Replacing council tax with just stamp duty would mean people would have a big disincentive to move house – even if they could move to get a new job or wished to downgrade. Whereas, an annual tax is an incentive to not use much more property than you need.
The real problem is that the government doesn’t tax you on the value of your home but on a ridiculously flat band system with a high minimum (and on what it thinks your house would have been worth in 1991!). A proportional tax of 0.6% of the value would be revenue neutral and mean those with the most expensive homes paying more but a £100k home would pay only £600 instead of the over £1300 you say.
@Richard
Skewed eh?
http://en.wikipedia.org/wiki/File:British_household_income.jpg
Yes, Alex, that is skewed. It’s a technical term – see Google and “skewness and kurtosis”. Basically it means unsymmetric. A symmetric distribution always has its median equal to its mean.

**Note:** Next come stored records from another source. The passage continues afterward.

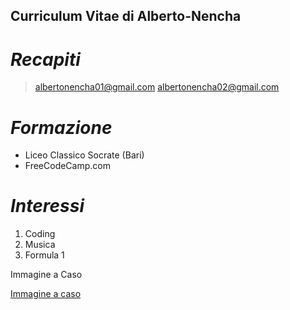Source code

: ## Curriculum Vitae di Alberto-Nencha

# *Recapiti*
>albertonencha01@gmail.com
>albertonencha02@gmail.com

# *Formazione*
- Liceo Classico Socrate (Bari)
- FreeCodeCamp.com

# *Interessi*
1. Coding
2. Musica
3. Formula 1

Immagine a Caso

[Immagine a caso](https://picsum.photos/200/300)
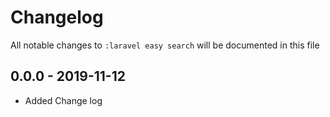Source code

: # Changelog

All notable changes to `:laravel easy search` will be documented in this file

## 0.0.0 - 2019-11-12

- Added Change log
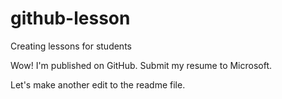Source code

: # github-lesson
Creating lessons for students

Wow! I'm published on GitHub. Submit my resume to Microsoft.

Let's make another edit to the readme file.
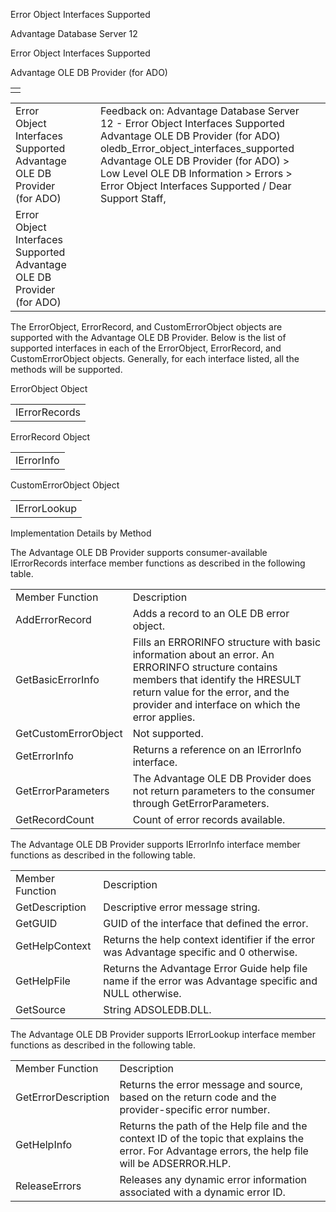 Error Object Interfaces Supported




Advantage Database Server 12  

Error Object Interfaces Supported

Advantage OLE DB Provider (for ADO)

|  |
| --- |
|  |

|  |  |  |  |  |
| --- | --- | --- | --- | --- |
| Error Object Interfaces Supported  Advantage OLE DB Provider (for ADO) |  |  | Feedback on: Advantage Database Server 12 - Error Object Interfaces Supported Advantage OLE DB Provider (for ADO) oledb\_Error\_object\_interfaces\_supported Advantage OLE DB Provider (for ADO) > Low Level OLE DB Information > Errors > Error Object Interfaces Supported / Dear Support Staff, |  |
| Error Object Interfaces Supported  Advantage OLE DB Provider (for ADO) |  |  |  |  |

The ErrorObject, ErrorRecord, and CustomErrorObject objects are supported with the Advantage OLE DB Provider. Below is the list of supported interfaces in each of the ErrorObject, ErrorRecord, and CustomErrorObject objects. Generally, for each interface listed, all the methods will be supported.

ErrorObject Object

|  |
| --- |
| IErrorRecords |

ErrorRecord Object

|  |
| --- |
| IErrorInfo |

CustomErrorObject Object

|  |
| --- |
| IErrorLookup |

Implementation Details by Method

The Advantage OLE DB Provider supports consumer-available IErrorRecords interface member functions as described in the following table.

|  |  |
| --- | --- |
| Member Function | Description |
| AddErrorRecord | Adds a record to an OLE DB error object. |
| GetBasicErrorInfo | Fills an ERRORINFO structure with basic information about an error. An ERRORINFO structure contains members that identify the HRESULT return value for the error, and the provider and interface on which the error applies. |
| GetCustomErrorObject | Not supported. |
| GetErrorInfo | Returns a reference on an IErrorInfo interface. |
| GetErrorParameters | The Advantage OLE DB Provider does not return parameters to the consumer through GetErrorParameters. |
| GetRecordCount | Count of error records available. |

The Advantage OLE DB Provider supports IErrorInfo interface member functions as described in the following table.

|  |  |
| --- | --- |
| Member Function | Description |
| GetDescription | Descriptive error message string. |
| GetGUID | GUID of the interface that defined the error. |
| GetHelpContext | Returns the help context identifier if the error was Advantage specific and 0 otherwise. |
| GetHelpFile | Returns the Advantage Error Guide help file name if the error was Advantage specific and NULL otherwise. |
| GetSource | String ADSOLEDB.DLL. |

The Advantage OLE DB Provider supports IErrorLookup interface member functions as described in the following table.

|  |  |
| --- | --- |
| Member Function | Description |
| GetErrorDescription | Returns the error message and source, based on the return code and the provider-specific error number. |
| GetHelpInfo | Returns the path of the Help file and the context ID of the topic that explains the error. For Advantage errors, the help file will be ADSERROR.HLP. |
| ReleaseErrors | Releases any dynamic error information associated with a dynamic error ID. |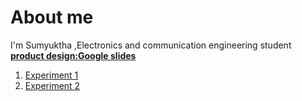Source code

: # About me
I'm Sumyuktha ,Electronics and communication engineering student
[**product design:Google slides**](https://docs.google.com/presentation/d/1fhQngS35X6P3fsxF8X1uLjrH7ERz28ASv04jvbYr4Ws/edit?usp=sharing)
1. [Experiment 1](https://github.com/sumyuktha-123/productdesign/blob/main/part/experiment1.prt.1)
2. [Experiment 2](https://github.com/sumyuktha-123/productdesign/blob/main/part/exp2.prt.1)




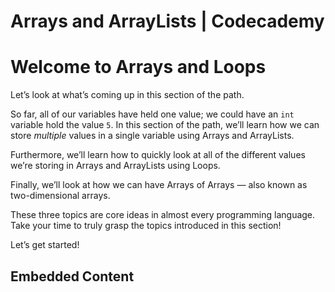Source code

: # Arrays and ArrayLists | Codecademy

# Welcome to Arrays and Loops

Let’s look at what’s coming up in this section of the path.

So far, all of our variables have held one value; we could have an `int` variable hold the value `5`. In this section of the path, we’ll learn how we can store _multiple_ values in a single variable using Arrays and ArrayLists.

Furthermore, we’ll learn how to quickly look at all of the different values we’re storing in Arrays and ArrayLists using Loops.

Finally, we’ll look at how we can have Arrays of Arrays — also known as two-dimensional arrays.

These three topics are core ideas in almost every programming language. Take your time to truly grasp the topics introduced in this section!

Let’s get started!

## Embedded Content
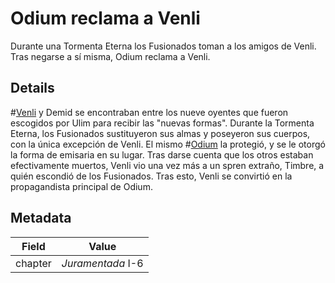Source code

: # Odium reclama a Venli
Durante una Tormenta Eterna los Fusionados toman a los amigos de Venli. Tras negarse a sí misma, Odium reclama a Venli.

## Details
#[Venli](characters/venli) y Demid se encontraban entre los nueve oyentes que fueron escogidos por Ulim para recibir las "nuevas formas". Durante la Tormenta Eterna, los Fusionados sustituyeron sus almas y poseyeron sus cuerpos, con la única excepción de Venli. El mismo #[Odium](characters/odium) la protegió, y se le otorgó la forma de emisaria en su lugar. Tras darse cuenta que los otros estaban efectivamente muertos, Venli vio una vez más a un spren extraño, Timbre, a quién escondió de los Fusionados. Tras esto, Venli se convirtió en la propagandista principal de Odium.

## Metadata
| Field | Value |
| ----- | ----- |
| chapter | *Juramentada* I-6 |
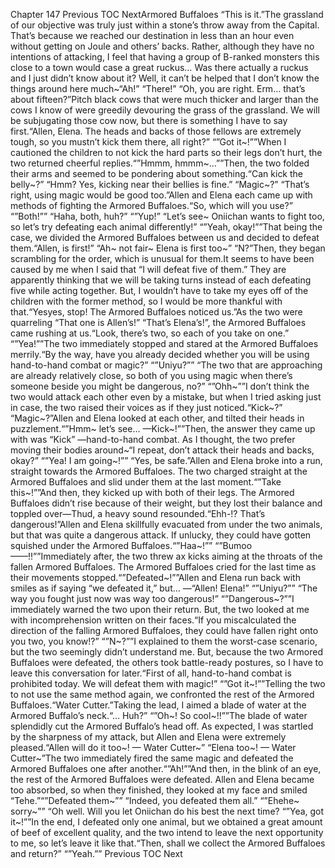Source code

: Chapter 147 Previous TOC NextArmored Buffaloes “This is it.”The grassland of our objective was truly just within a stone’s throw away from the Capital. That’s because we reached our destination in less than an hour even without getting on Joule and others’ backs. Rather, although they have no intentions of attacking, I feel that having a group of B-ranked monsters this close to a town would case a great ruckus… Was there actually a ruckus and I just didn’t know about it? Well, it can’t be helped that I don’t know the things around here much~“Ah!” “There!” “Oh, you are right. Erm… that’s about fifteen?”Pitch black cows that were much thicker and larger than the cows I know of were greedily devouring the grass of the grassland. We will be subjugating those cow now, but there is something I have to say first.“Allen, Elena. The heads and backs of those fellows are extremely tough, so you mustn’t kick them there, all right?” “”Got it~!””When I cautioned the children to not kick the hard parts so their legs don’t hurt, the two returned cheerful replies.“”Hmmm, hmmm~…””Then, the two folded their arms and seemed to be pondering about something.“Can kick the belly~?” “Hmm? Yes, kicking near their bellies is fine.” “Magic~?” “That’s right, using magic would be good too.”Allen and Elena each came up with methods of fighting the Armored Buffaloes.“So, which will you use?” “”Both!”” “Haha, both, huh?” “”Yup!” “Let’s see~ Oniichan wants to fight too, so let’s try defeating each animal differently!” “”Yeah, okay!””That being the case, we divided the Armored Buffaloes between us and decided to defeat them.“Allen, is first!” “Ah~ not fair~ Elena is first too~” “N?”Then, they began scrambling for the order, which is unusual for them.It seems to have been caused by me when I said that “I will defeat five of them.” They are apparently thinking that we will be taking turns instead of each defeating five while acting together. But, I wouldn’t have to take my eyes off of the children with the former method, so I would be more thankful with that.“Yesyes, stop! The Armored Buffaloes noticed us.”As the two were quarreling “That one is Allen’s!” “That’s Elena’s!”, the Armored Buffaloes came rushing at us.“Look, there’s two, so each of you take on one.” “”Yea!””The two immediately stopped and stared at the Armored Buffaloes merrily.“By the way, have you already decided whether you will be using hand-to-hand combat or magic?” “”Uniyu?”” “The two that are approaching are already relatively close, so both of you using magic when there’s someone beside you might be dangerous, no?” “”Ohh~””I don’t think the two would attack each other even by a mistake, but when I tried asking just in case, the two raised their voices as if they just noticed.“Kick~?” “Magic~?”Allen and Elena looked at each other, and tilted their heads in puzzlement.“”Hmm~ let’s see… —Kick~!””Then, the answer they came up with was “Kick” —hand-to-hand combat. As I thought, the two prefer moving their bodies around~“I repeat, don’t attack their heads and backs, okay?” “”Yea! I am going~!”” “Yes, be safe.”Allen and Elena broke into a run, straight towards the Armored Buffaloes. The two charged straight at the Armored Buffaloes and slid under them at the last moment.“”Take this~!””And then, they kicked up with both of their legs. The Armored Buffaloes didn’t rise because of their weight, but they lost their balance and toppled over—Thud, a heavy sound resounded.“Ehh-!? That’s dangerous!”Allen and Elena skillfully evacuated from under the two animals, but that was quite a dangerous attack. If unlucky, they could have gotten squished under the Armored Buffaloes.“”Haa~!”” “”Bumoo——!!””Immediately after, the two threw ax kicks aiming at the throats of the fallen Armored Buffaloes. The Armored Buffaloes cried for the last time as their movements stopped.“”Defeated~!””Allen and Elena run back with smiles as if saying “we defeated it,” but… —“Allen! Elena!” “”Uniyu?”” “The way you fought just now was way too dangerous!” “”Dangerous~?””I immediately warned the two upon their return. But, the two looked at me with incomprehension written on their faces.“If you miscalculated the direction of the falling Armored Buffaloes, they could have fallen right onto you two, you know!?” “”N~?””I explained to them the worst-case scenario, but the two seemingly didn’t understand me. But, because the two Armored Buffaloes were defeated, the others took battle-ready postures, so I have to leave this conversation for later.“First of all, hand-to-hand combat is prohibited today. We will defeat them with magic!” “”Got it~!””Telling the two to not use the same method again, we confronted the rest of the Armored Buffaloes.“Water Cutter.”Taking the lead, I aimed a blade of water at the Armored Buffalo’s neck.“… Huh?” “”Oh~! So cool~!!””The blade of water splendidly cut the Armored Buffalo’s head off. As expected, I was startled by the sharpness of my attack, but Allen and Elena were extremely pleased.“Allen will do it too~! — Water Cutter~” “Elena too~! — Water Cutter~”The two immediately fired the same magic and defeated the Armored Buffaloes one after another.“”Ah!””And then, in the blink of an eye, the rest of the Armored Buffaloes were defeated. Allen and Elena became too absorbed, so when they finished, they looked at my face and smiled “Tehe.”“”Defeated them~”” “Indeed, you defeated them all.” “”Ehehe~ sorry~”” “Oh well. Will you let Oniichan do his best the next time? “”Yea, got it~!””In the end, I defeated only one animal, but we obtained a great amount of beef of excellent quality, and the two intend to leave the next opportunity to me, so let’s leave it like that.“Then, shall we collect the Armored Buffaloes and return?” “”Yeah.”” Previous TOC Next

Reference the average wage in Cornwall. I can assure you that the majority of full time employees DO NOT earn anything like the reported average wage. I don’t know how the figure is reached but if income from investments is included I can see one way the figure can be inflated! Does anyone know how many wealthy retired people are down here driving up house prices!
Are those wealthy retired people not bringing income into the area?
Are we now going to have a LibDem campaign against wealthy retired people?
Gee, is this really the future for Lib or Dem?
I am not against wealth! I am not against people taking early retirement and moving to Cornwall BUT there is a side effect. House prices are exceptionally high compared to income and this has a knock on effect to rents. I believe more so than anywhere else in the UK.
You need to look at the wider picture. Your higher-earning neighbour may be paying more council tax than you, but he is likely making a much bigger contribution to your local authority’s income than you are due to the fact that over half of council income comes from central government, so is paid for out of income and other taxes.
As Graham alluded to, no tax can ever be perfect in terms of fairness and coverage, therefore we need a mix of different taxes, of which council tax is only one. You should look at it in that context.
I don’t know if the Lib Dems still have their local income tax policy, but it was always an idea I disliked intensely as it would put far too much of the tax burden on the shoulders of the mugs on PAYE, while those who by hook or by crook (most likely, crook) manage to avoid paying a fair share of income tax would get away with even more of a free ride than they do now.
I would also like to ask a simple question, actually more than one. The first is, does Stuart get anything in return for the £830 a month spent on
> Council Tax
> rent
> petrol, and
> energy
If not, why pay? If so, why not?
… or indeed William! 🙂
Richard,
Salary distributions are always skewed: You can earn a lot more than £20K, but you can only earn £20K less.
Anyways, on the wider point, I care very little if someone is “cash poor” because they put all their money into a “£3 million house”. It’s perfectly appropriate to tax wealth, we bizarrely don’t do it at the moment and so we do need to find ways to move from just taxing income – one of the worst things to tax.
@Gordon 18th Feb ’13 – 4:48pm
“taxing property has scope to drive other behaviours you might want to see – for example, encouraging people to live in smaller houses and release larger homes to those with larger households.”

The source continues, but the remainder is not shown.